The Euro to South African Rand (EUR/ZAR) advanced on Tuesday as economic data out of Africa’s most developed economy came in worse than forecast and heightened worries over South Africa’s future.
The Euro to South African Rand (EUR/ZAR) exchange rate hit a session high of 13.1477
According to data released by Statistics South Africa, power cuts, worker strikes and civil unrest all played their parts in slowing the rate of economic expansion in the troubled nation.
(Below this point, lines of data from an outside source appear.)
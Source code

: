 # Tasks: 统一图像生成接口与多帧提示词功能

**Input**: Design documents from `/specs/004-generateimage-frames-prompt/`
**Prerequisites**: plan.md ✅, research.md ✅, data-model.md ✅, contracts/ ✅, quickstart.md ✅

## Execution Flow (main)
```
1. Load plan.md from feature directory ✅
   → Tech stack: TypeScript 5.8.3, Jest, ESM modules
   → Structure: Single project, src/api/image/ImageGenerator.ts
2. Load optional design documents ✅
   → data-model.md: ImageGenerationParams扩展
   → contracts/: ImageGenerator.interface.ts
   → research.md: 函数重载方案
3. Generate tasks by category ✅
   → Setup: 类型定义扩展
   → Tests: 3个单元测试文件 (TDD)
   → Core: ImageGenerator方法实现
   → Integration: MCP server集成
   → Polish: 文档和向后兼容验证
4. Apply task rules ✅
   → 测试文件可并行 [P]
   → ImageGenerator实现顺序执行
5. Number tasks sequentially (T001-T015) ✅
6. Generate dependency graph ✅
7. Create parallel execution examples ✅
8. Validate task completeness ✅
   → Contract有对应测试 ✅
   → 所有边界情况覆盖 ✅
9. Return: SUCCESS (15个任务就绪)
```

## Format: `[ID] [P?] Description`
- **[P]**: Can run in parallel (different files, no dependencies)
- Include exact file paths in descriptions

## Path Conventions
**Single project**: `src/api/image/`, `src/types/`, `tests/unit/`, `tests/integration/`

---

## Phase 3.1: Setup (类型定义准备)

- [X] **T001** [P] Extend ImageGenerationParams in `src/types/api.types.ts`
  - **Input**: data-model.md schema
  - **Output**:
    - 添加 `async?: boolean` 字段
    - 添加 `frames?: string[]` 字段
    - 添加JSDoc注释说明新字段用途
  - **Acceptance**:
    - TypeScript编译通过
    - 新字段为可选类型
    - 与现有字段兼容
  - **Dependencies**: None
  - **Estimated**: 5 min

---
Economic growth slowed in the first quarter of the year to a rate of just 1.3%, a figure that was well below the 4.1% seen in the final quarter of 2014 and was below economist forecasts for a gain of 1.7%. On a year-on-year basis, the economy was shown to have expanded by 2.1%.
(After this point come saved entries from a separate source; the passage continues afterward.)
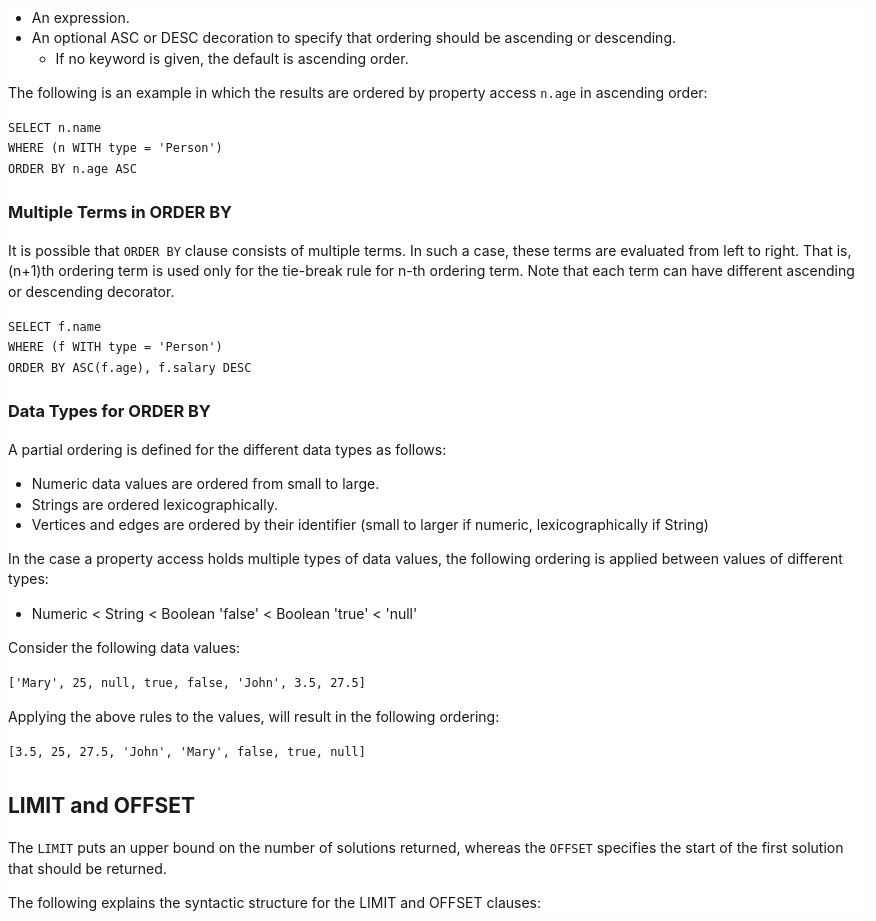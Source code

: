 - An expression.
- An optional ASC or DESC decoration to specify that ordering should be ascending or descending.
    - If no keyword is given, the default is ascending order.

The following is an example in which the results are ordered by property access `n.age` in ascending order:

```
SELECT n.name
WHERE (n WITH type = 'Person')
ORDER BY n.age ASC
```

### Multiple Terms in ORDER BY

It is possible that `ORDER BY` clause consists of multiple terms. In such a case, these terms are evaluated from left to right. That is, (n+1)th ordering term is used only for the tie-break rule for n-th ordering term. Note that each term can have different ascending or descending decorator.

```
SELECT f.name
WHERE (f WITH type = 'Person')
ORDER BY ASC(f.age), f.salary DESC
```

### Data Types for ORDER BY

A partial ordering is defined for the different data types as follows:

- Numeric data values are ordered from small to large.
- Strings are ordered lexicographically.
- Vertices and edges are ordered by their identifier (small to larger if numeric, lexicographically if String)

In the case a property access holds multiple types of data values, the following ordering is applied between values of different types:

- Numeric < String < Boolean 'false' < Boolean 'true' < 'null'

Consider the following data values:

```
['Mary', 25, null, true, false, 'John', 3.5, 27.5]
```

Applying the above rules to the values, will result in the following ordering:

```
[3.5, 25, 27.5, 'John', 'Mary', false, true, null]
```

## LIMIT and OFFSET

The `LIMIT` puts an upper bound on the number of solutions returned, whereas the `OFFSET` specifies the start of the first solution that should be returned.

The following explains the syntactic structure for the LIMIT and OFFSET clauses:
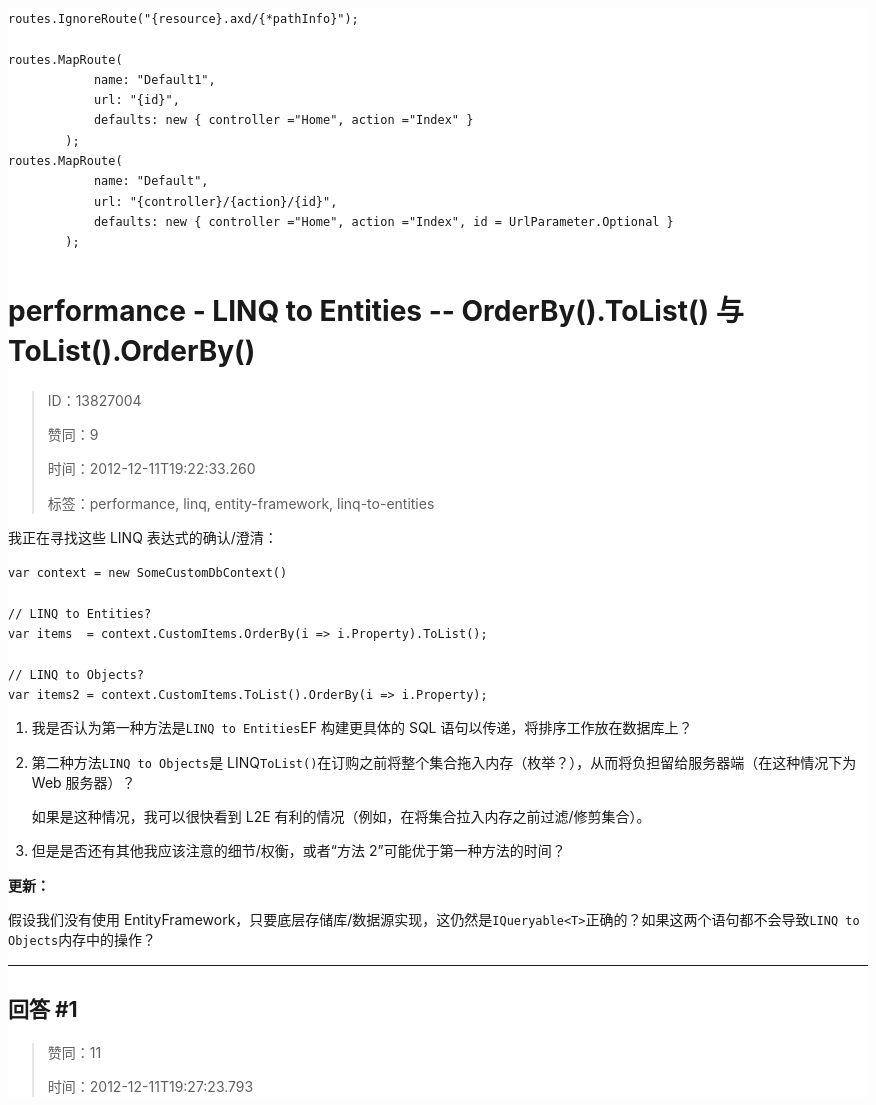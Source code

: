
 ```
routes.IgnoreRoute("{resource}.axd/{*pathInfo}");

routes.MapRoute(
            name: "Default1",
            url: "{id}",
            defaults: new { controller ="Home", action ="Index" }
        );
routes.MapRoute(
            name: "Default",
            url: "{controller}/{action}/{id}",
            defaults: new { controller ="Home", action ="Index", id = UrlParameter.Optional }
        ); 
```

# performance - LINQ to Entities -- OrderBy().ToList() 与 ToList().OrderBy()

> ID：13827004
> 
> 赞同：9
> 
> 时间：2012-12-11T19:22:33.260
> 
> 标签：performance, linq, entity-framework, linq-to-entities

我正在寻找这些 LINQ 表达式的确认/澄清：

```
var context = new SomeCustomDbContext()

// LINQ to Entities?
var items  = context.CustomItems.OrderBy(i => i.Property).ToList();

// LINQ to Objects?
var items2 = context.CustomItems.ToList().OrderBy(i => i.Property); 
```

1.  我是否认为第一种方法是`LINQ to Entities`EF 构建更具体的 SQL 语句以传递，将排序工作放在数据库上？

2.  第二种方法`LINQ to Objects`是 LINQ`ToList()`在订购之前将整个集合拖入内存（枚举？），从而将负担留给服务器端（在这种情况下为 Web 服务器）？

    如果是这种情况，我可以很快看到 L2E 有利的情况（例如，在将集合拉入内存之前过滤/修剪集合）。

3.  但是是否还有其他我应该注意的细节/权衡，或者“方法 2”可能优于第一种方法的时间？

**更新：**

假设我们没有使用 EntityFramework，只要底层存储库/数据源实现，这仍然是`IQueryable<T>`正确的？如果这两个语句都不会导致`LINQ to Objects`内存中的操作？

* * *

## 回答 #1

> 赞同：11
> 
> 时间：2012-12-11T19:27:23.793

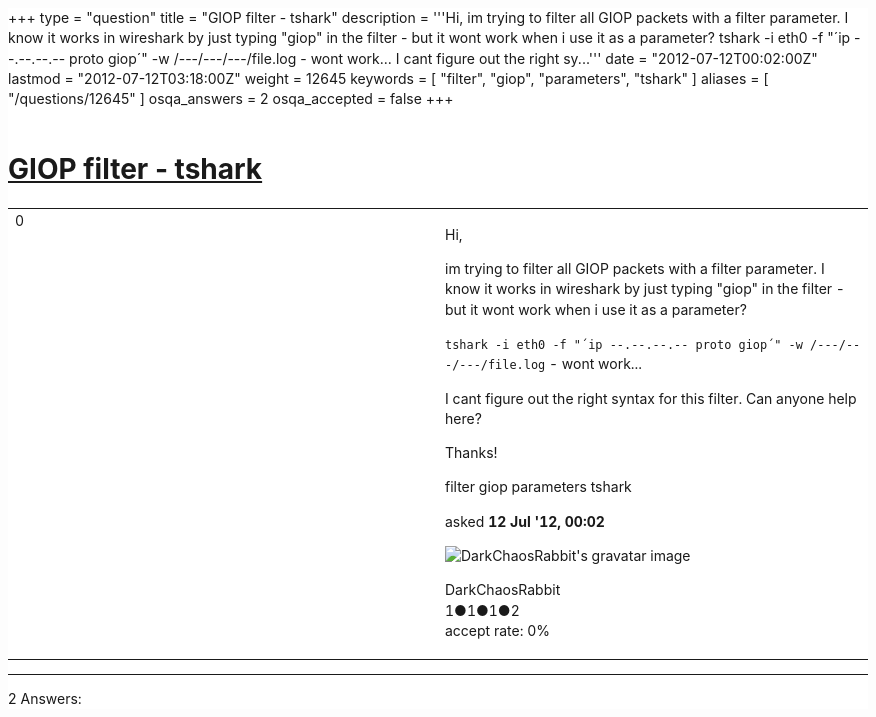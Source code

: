 +++
type = "question"
title = "GIOP filter - tshark"
description = '''Hi, im trying to filter all GIOP packets with a filter parameter.  I know it works in wireshark by just typing &quot;giop&quot; in the filter - but it wont work when i use it as a parameter?  tshark -i eth0 -f &quot;´ip --.--.--.-- proto giop´&quot; -w /---/---/---/file.log - wont work... I cant figure out the right sy...'''
date = "2012-07-12T00:02:00Z"
lastmod = "2012-07-12T03:18:00Z"
weight = 12645
keywords = [ "filter", "giop", "parameters", "tshark" ]
aliases = [ "/questions/12645" ]
osqa_answers = 2
osqa_accepted = false
+++

<div class="headNormal">

# [GIOP filter - tshark](/questions/12645/giop-filter-tshark)

</div>

<div id="main-body">

<div id="askform">

<table id="question-table" style="width:100%;"><colgroup><col style="width: 50%" /><col style="width: 50%" /></colgroup><tbody><tr class="odd"><td style="width: 30px; vertical-align: top"><div class="vote-buttons"><div id="post-12645-score" class="post-score" title="current number of votes">0</div><div id="favorite-count" class="favorite-count"></div></div></td><td><div id="item-right"><div class="question-body"><p>Hi,</p><p>im trying to filter all GIOP packets with a filter parameter. I know it works in wireshark by just typing "giop" in the filter - but it wont work when i use it as a parameter?</p><p><code>tshark -i eth0 -f "´ip --.--.--.-- proto giop´" -w /---/---/---/file.log</code> - wont work...</p><p>I cant figure out the right syntax for this filter. Can anyone help here?</p><p>Thanks!</p></div><div id="question-tags" class="tags-container tags">filter giop parameters tshark</div><div id="question-controls" class="post-controls"></div><div class="post-update-info-container"><div class="post-update-info post-update-info-user"><p>asked <strong>12 Jul '12, 00:02</strong></p><img src="https://secure.gravatar.com/avatar/91e61c966dc5c010206a140a84922525?s=32&amp;d=identicon&amp;r=g" class="gravatar" width="32" height="32" alt="DarkChaosRabbit&#39;s gravatar image" /><p>DarkChaosRabbit<br />
<span class="score" title="1 reputation points">1</span><span title="1 badges"><span class="badge1">●</span><span class="badgecount">1</span></span><span title="1 badges"><span class="silver">●</span><span class="badgecount">1</span></span><span title="2 badges"><span class="bronze">●</span><span class="badgecount">2</span></span><br />
<span class="accept_rate" title="Rate of the user&#39;s accepted answers">accept rate:</span> <span title="DarkChaosRabbit has no accepted answers">0%</span></p></div></div><div id="comments-container-12645" class="comments-container"></div><div id="comment-tools-12645" class="comment-tools"></div><div class="clear"></div><div id="comment-12645-form-container" class="comment-form-container"></div><div class="clear"></div></div></td></tr></tbody></table>

------------------------------------------------------------------------

<div class="tabBar">

<span id="sort-top"></span>

<div class="headQuestions">

2 Answers:

</div>

</div>

<span id="12648"></span>

<div id="answer-container-12648" class="answer">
The power cuts imposed by government owned utility Eskom led to manufacturing output falling 2.4% on annualised basis in the first quarter.
‘Manufacturing is not doing great. Its electricity constraints, political uncertainty, labour uncertainty. In the past month, rolling blackouts have come back with a vengeance,’ said Dennis Dykes, chief economist at Nedbank Group Ltd in a phone interview with Bloomberg.
Agricultural output tumbled by 16.6% due to the effects of a drought effecting large swathes of the nation. The drought is the worst for more than two decades and is likely to see South Africa’s farming output be the smallest seen since 2007. Government services also contracted as a large number of civil servants resigned.
South African Unemployment at 26.4%
The Rand was also weighed upon by a separate report, which showed that South Africa’s unemployment rate soared to its highest level in 11-years. The nation’s overall unemployment rate surged to 26.4%, up from the previous figure of 24.3%. The data now means that a quarter of the country’s population is out of work.
‘South Africa is really at a crossroads. President Jacob Zuma’s government has repeatedly delayed hard decisions to put the economy on a path to the 7% rate it has said it needs to dent unemployment. We don’t know when these decisions will be made and what the economy will have to go through in the meantime,’ said Kristin Lindow, senior vice president at Moody’s Investors Service.
Further gains for the Euro were restrained as fears over a possible Greek default weighed heavily upon the single currency.